Friday, April 22, 2011

Sports columnist Aaron McFarling: Coaching diversity a gray area for Tech Athletic Director Jim Weaver

BLACKSBURG -- There won't be many more hires. If Jim Weaver has his way, there wouldn't be any. His best-case scenario would have all the head coaches currently at Virginia Tech thriving at least until Dec. 31, 2015 -- the date Weaver plans to retire when his contract runs out as athletic director.

When it comes to his army of coaches, continuity matters to Weaver. Race and gender do not -- at least to the point where he'd make a hiring decision largely for diversity's sake.

That's evident in the raw makeup of Tech's head coaches. All are white. Only two are women.

It became even more obvious last month, when Weaver made perhaps the final high-profile hire of his tenure: women's basketball coach Dennis Wolff. In a sport filled with qualified female and minority candidates, Weaver raised eyebrows by opting for a white man with no experience coaching the women's game.

Weaver does not apologize for this, nor should he. Not yet anyway. The success or failure of Wolff will be decided on the court over a span of several years.

Still, Weaver knows he's opened himself up for criticism here -- both on the experience front and in the homogeneity of his staff as a whole.

"Right now if you look at our head coaches, yeah, I see that," Weaver said in an interview Thursday. "I see there's white males.

"I understand that women need to have women coaches in the program, but I don't think they always have to be head coaches. This is one of those cases where I felt we had the right person at the moment in time, right here. Now he's hired two black females to be assistant coaches, so we have diversity, no question about it."

It's important to note that the Tech sports that would be the most logical fits for female head coaches have enjoyed success with men at the helm. Scot Thomas, who was on staff before Weaver got here in 1997, guided the softball team to the Women's College World Series just three years ago. Dave Cianelli, whom Weaver named director of track and field and cross country nine years ago, was the ACC women's indoor and outdoor track coach of the year in '08.

Volleyball (Chris Riley), women's soccer (Charles "Chugger" Adair) and swimming and diving (Ned Skinner) also are led by men. Terry Ann Zawacki-Woods (women's tennis) and Megan Burker (women's lacrosse) are Tech's only female head coaches, but Weaver says he's comfortable with that.

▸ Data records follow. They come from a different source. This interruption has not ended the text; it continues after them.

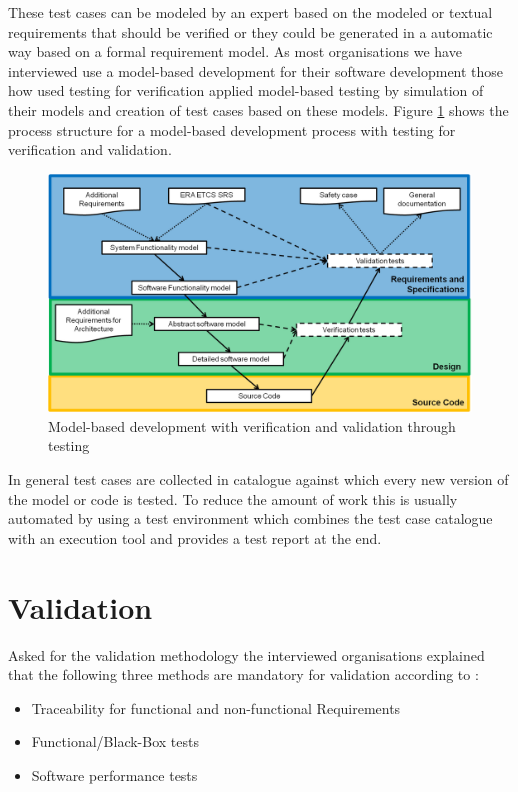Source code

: \documentclass{./template/openetcs_report}
\begin{document}
These test cases can be modeled by an expert based on the modeled or textual requirements that should be verified or they could be generated in a automatic way based on a formal requirement model. As most organisations we have interviewed use a model-based development for their software development those how used testing for verification applied model-based testing by simulation of their models and creation of test cases based on these models. Figure \ref{fig: MBD-Testing} shows the process structure for a model-based development process with testing for verification and validation.

\begin{figure}[h]
\centering
\includegraphics[scale=0.6]{Lifecycle-Model-based-Approach-Testing.png}
\caption{Model-based development with verification and validation through testing}
\label{fig: MBD-Testing}
\end{figure}

In general test cases are collected in catalogue against which every new version of the model or code is tested. To reduce the amount of work this is usually automated by using a test environment which combines the test case catalogue with an execution tool and provides a test report at the end.

\section{Validation}

Asked for the validation methodology the interviewed organisations explained that the following three methods are mandatory for validation according to \citeauthor{EN50128:2011}:

\vspace{-10pt}
\begin{itemize}[topsep=2pt, partopsep=2pt,itemsep=2pt,parsep=2pt]
\item Traceability for functional and non-functional Requirements
\item Functional/Black-Box tests
\item Software performance tests
\end{itemize}
\end{document}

"I've been around women's athletics a long time, and I will tell you this. If you would do a survey of women student-athletes, you would probably find that at least 50 percent or more want to be coached by a male," Weaver said. "Now, I don't know why that is, but I know that that's true. ... When you can put together a combination of males and females and get the diversity that's needed to be successful, that's what it's really all about. And that's what we've tried to do here at Virginia Tech. And I have tried to do that my entire career."

Kelly Cagle was the women's soccer coach for eight years, ending her Tech tenure in 2010 with a third straight NCAA tournament appearance. When she decided to leave, the job went to Adair, who'd been the associate head coach for that sport for five years.

"Kelly Cagle's recommendation was Chugger Adair," Weaver said. "The kids wanted Chugger Adair. The recruits -- for not one, but two years out -- wanted Chugger Adair to stay. [Senior associate director of athletics] Sharon McCloskey supervises that sport, and she's the one that brought all that information to me. So if she's going to tell me all those different things, we're going to go with it."

With Wolff, Weaver went more with his own gut, relying on a relationship forged over a year of watching him work as director of men's basketball operations under coach Seth Greenberg. It's far from the first time he's chosen the "familiar" hire, but race or gender has had nothing to do with it.

"The very first person I hired when I got the AD job at UNLV was a black male, because he was the right guy at the moment in time," said Weaver, referring to then-top administrative lieutenant Keith Tribble, now at Central Florida. "When we went into the UNLV situation, you needed to have a person you could trust that you knew. We worked together for almost 10 years at the University of Florida, so there was a commonality of purpose."

Weaver, noting that there are a number of women and minorities in Tech's administrative positions (and racially diverse coaching staffs in football and men's basketball), says he sees a similar commonality of purpose with the people he works with in Blacksburg. It's the reason Tech's staff continuity has been strong, something that's a major source of pride for Weaver.

And Wolff -- regardless if he were black, white, male or female -- got the job largely because Weaver thinks he can contribute to that positive atmosphere.

"If you walk down our hall and stick your head in the rooms, you will see a woman, a woman, a woman, a black woman -- we are addressing the diversity issue," Weaver said. "But at the same time, we have an obligation to do what's the very best thing for our department at the moment in time.

"Time will tell, but I think it's going to prove itself to be a very solid hire."

And if he has his way, one of his last.